▶ **Task to carry out**: In the data that follows, determine how many lines contain the word "column和page", and give only that number.

▶ **Input**:
==========

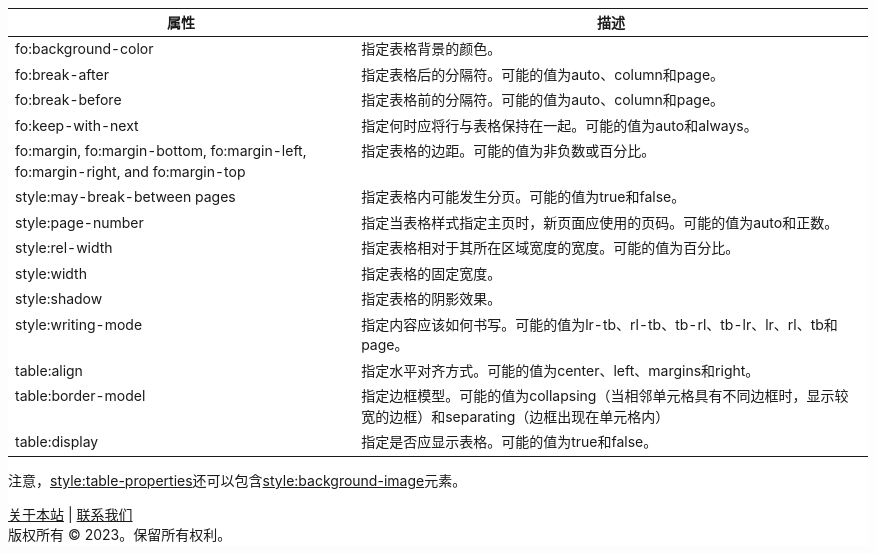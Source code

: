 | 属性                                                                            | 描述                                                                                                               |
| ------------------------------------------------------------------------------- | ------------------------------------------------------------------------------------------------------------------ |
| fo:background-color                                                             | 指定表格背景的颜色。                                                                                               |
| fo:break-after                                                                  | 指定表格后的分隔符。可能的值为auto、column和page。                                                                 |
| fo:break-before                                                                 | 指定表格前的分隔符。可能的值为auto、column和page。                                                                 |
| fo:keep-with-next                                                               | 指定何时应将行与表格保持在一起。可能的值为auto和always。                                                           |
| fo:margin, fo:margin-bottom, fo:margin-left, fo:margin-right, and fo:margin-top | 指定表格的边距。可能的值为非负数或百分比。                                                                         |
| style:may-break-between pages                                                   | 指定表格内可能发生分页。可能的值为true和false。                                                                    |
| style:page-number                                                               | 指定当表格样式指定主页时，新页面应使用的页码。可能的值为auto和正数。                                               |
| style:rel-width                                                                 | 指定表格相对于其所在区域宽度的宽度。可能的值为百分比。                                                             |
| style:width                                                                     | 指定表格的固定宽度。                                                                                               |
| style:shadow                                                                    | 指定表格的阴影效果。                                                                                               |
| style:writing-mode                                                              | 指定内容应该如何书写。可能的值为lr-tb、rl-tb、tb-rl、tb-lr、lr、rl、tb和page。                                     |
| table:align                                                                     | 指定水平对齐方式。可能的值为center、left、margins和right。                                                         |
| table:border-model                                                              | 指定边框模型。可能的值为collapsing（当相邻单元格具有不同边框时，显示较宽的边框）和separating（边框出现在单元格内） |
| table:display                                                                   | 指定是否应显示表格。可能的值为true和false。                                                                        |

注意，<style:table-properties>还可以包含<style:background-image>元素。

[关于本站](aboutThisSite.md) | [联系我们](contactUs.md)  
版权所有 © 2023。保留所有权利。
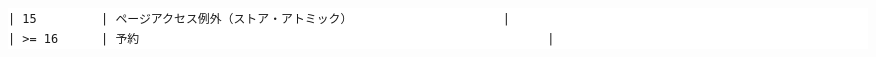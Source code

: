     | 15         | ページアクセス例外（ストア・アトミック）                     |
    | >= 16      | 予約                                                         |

==========

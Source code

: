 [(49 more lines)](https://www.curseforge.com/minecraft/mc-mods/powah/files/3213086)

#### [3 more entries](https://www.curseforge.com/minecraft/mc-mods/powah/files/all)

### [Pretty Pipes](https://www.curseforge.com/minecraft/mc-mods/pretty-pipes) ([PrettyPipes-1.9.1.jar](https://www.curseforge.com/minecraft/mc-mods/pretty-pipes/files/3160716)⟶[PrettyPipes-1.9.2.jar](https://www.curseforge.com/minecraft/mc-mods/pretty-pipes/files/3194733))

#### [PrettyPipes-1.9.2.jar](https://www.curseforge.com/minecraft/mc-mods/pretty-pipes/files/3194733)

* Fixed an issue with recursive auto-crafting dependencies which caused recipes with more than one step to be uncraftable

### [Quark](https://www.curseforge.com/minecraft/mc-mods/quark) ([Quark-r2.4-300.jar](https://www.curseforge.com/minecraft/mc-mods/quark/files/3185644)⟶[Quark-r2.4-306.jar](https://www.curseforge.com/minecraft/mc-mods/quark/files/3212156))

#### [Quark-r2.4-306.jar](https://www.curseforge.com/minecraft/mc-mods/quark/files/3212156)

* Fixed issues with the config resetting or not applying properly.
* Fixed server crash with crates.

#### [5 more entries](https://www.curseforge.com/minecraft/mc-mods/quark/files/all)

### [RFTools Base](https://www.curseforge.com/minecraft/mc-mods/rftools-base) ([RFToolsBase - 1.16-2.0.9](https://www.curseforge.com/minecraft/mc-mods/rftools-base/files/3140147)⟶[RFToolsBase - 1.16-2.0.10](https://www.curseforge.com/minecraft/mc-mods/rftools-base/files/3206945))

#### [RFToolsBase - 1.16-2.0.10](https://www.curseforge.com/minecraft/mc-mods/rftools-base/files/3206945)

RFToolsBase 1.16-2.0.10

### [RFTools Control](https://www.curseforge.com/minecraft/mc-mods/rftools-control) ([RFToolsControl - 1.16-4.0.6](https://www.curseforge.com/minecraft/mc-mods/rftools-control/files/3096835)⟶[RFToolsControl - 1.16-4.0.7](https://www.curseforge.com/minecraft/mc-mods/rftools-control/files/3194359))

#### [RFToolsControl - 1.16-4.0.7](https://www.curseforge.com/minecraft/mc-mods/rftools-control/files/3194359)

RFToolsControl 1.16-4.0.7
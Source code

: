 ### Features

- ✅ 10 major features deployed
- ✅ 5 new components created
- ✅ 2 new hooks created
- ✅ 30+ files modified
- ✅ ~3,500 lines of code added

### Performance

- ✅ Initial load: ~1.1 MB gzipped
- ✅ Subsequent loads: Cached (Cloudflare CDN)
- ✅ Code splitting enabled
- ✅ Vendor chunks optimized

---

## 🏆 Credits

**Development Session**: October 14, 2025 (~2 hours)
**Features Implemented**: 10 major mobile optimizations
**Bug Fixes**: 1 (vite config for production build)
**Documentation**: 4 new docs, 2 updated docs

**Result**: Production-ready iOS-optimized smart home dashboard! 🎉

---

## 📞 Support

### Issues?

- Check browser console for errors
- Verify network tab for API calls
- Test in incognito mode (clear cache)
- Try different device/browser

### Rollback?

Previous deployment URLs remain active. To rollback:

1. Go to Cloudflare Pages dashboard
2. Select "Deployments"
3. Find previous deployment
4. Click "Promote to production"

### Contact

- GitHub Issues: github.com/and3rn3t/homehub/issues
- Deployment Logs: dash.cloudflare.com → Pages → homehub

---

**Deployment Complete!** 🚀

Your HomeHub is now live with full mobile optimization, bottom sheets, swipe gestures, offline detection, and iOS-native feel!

==========

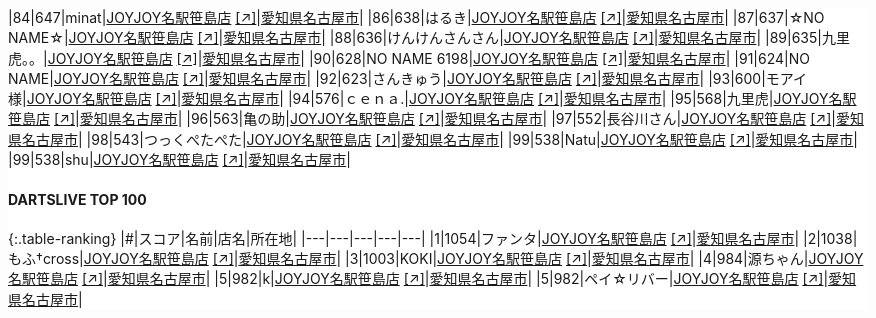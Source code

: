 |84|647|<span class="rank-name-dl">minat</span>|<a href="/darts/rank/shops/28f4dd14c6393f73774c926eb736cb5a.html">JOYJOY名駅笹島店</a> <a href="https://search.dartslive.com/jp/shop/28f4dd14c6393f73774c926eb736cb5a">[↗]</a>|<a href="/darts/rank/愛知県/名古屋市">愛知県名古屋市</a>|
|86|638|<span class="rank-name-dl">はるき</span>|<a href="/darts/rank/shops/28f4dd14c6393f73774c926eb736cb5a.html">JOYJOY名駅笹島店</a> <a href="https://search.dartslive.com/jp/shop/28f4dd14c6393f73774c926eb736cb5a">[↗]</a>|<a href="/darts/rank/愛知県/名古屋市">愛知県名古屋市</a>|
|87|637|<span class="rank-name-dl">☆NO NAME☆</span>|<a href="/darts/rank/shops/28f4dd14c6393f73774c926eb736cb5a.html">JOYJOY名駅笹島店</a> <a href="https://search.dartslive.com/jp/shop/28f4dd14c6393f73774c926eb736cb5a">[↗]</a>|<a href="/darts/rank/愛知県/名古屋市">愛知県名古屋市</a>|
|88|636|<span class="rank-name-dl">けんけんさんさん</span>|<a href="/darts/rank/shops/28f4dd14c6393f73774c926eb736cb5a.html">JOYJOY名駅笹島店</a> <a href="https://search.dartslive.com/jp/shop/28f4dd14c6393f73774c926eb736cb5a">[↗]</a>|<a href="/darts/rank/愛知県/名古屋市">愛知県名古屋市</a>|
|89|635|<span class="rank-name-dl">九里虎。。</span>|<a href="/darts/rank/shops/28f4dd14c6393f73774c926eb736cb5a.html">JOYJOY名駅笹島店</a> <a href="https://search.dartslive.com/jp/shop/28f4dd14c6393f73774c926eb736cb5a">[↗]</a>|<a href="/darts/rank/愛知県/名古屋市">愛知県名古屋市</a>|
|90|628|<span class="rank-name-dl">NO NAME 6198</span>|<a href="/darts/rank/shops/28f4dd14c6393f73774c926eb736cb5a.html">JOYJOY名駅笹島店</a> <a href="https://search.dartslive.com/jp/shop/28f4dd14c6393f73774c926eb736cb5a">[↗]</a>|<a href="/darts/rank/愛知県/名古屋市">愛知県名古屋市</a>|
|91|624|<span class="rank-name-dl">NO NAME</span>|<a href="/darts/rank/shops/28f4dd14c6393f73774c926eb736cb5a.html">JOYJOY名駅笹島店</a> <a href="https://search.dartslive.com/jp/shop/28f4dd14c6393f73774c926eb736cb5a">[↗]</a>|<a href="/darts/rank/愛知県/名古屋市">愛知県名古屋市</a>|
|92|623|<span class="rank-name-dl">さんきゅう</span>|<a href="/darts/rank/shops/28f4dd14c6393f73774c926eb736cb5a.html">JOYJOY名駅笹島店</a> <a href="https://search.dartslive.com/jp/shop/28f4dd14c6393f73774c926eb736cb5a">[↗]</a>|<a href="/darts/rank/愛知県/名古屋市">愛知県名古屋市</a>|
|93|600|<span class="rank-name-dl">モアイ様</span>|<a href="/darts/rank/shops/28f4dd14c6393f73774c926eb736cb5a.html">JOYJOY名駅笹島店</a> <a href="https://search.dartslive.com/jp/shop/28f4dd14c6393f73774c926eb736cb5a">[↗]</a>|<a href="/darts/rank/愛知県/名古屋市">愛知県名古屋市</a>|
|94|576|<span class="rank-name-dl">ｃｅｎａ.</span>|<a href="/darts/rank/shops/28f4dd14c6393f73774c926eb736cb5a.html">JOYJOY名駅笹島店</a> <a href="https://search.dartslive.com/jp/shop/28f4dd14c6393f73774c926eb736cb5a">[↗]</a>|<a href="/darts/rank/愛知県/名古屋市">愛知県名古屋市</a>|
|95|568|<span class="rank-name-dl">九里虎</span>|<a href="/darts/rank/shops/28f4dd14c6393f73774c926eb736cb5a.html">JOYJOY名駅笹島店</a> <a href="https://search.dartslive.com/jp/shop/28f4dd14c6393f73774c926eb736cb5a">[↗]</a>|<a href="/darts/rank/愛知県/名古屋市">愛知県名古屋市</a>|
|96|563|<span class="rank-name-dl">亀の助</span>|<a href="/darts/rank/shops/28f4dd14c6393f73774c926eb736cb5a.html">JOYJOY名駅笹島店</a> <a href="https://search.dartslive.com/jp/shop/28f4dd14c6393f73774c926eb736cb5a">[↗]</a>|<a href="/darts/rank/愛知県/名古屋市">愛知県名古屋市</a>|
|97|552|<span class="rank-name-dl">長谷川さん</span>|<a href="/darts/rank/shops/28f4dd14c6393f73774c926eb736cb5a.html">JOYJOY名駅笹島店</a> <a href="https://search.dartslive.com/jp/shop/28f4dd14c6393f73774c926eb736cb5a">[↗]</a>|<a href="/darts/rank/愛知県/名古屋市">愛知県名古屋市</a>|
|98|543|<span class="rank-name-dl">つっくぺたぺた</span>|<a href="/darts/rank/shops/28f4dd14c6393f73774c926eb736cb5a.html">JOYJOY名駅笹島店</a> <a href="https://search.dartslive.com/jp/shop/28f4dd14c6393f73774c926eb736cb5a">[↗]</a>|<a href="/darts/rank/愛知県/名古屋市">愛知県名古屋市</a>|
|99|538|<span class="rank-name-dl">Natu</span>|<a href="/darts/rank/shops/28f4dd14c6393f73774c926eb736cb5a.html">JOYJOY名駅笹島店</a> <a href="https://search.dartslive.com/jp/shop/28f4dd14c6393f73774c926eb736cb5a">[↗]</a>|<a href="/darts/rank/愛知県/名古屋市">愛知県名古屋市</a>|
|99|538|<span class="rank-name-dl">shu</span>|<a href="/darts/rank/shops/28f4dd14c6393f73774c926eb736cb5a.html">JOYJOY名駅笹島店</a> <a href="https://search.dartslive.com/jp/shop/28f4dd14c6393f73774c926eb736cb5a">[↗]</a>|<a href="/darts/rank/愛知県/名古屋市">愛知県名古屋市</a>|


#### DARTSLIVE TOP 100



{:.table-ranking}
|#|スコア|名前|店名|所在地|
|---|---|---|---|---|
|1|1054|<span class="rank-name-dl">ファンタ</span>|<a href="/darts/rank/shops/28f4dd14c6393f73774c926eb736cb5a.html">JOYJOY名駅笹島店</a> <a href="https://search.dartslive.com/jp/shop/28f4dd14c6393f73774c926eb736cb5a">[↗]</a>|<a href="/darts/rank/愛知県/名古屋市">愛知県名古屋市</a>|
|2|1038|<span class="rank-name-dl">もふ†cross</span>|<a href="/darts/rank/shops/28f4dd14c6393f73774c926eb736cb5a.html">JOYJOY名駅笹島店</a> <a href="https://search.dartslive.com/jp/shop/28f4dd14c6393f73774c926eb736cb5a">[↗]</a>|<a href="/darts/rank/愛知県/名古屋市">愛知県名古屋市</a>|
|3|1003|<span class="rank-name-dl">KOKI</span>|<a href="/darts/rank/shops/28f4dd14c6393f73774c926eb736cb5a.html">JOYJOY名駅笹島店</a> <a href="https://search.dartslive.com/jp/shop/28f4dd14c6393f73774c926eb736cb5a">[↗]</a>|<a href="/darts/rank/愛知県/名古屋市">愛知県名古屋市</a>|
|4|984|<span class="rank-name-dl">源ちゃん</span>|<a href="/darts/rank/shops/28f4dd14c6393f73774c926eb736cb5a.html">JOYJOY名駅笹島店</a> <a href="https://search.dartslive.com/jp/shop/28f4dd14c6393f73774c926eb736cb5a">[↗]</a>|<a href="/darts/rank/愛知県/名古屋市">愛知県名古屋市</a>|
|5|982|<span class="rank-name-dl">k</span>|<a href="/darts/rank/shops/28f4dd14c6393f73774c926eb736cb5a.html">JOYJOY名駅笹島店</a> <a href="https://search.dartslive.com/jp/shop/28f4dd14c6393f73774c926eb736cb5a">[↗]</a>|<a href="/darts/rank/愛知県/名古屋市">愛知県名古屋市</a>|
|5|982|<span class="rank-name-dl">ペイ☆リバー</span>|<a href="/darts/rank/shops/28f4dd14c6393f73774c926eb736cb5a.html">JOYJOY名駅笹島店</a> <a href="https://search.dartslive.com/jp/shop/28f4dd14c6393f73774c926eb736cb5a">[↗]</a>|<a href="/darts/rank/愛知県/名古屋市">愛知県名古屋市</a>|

==========

▶ **Response to the exercise**: 2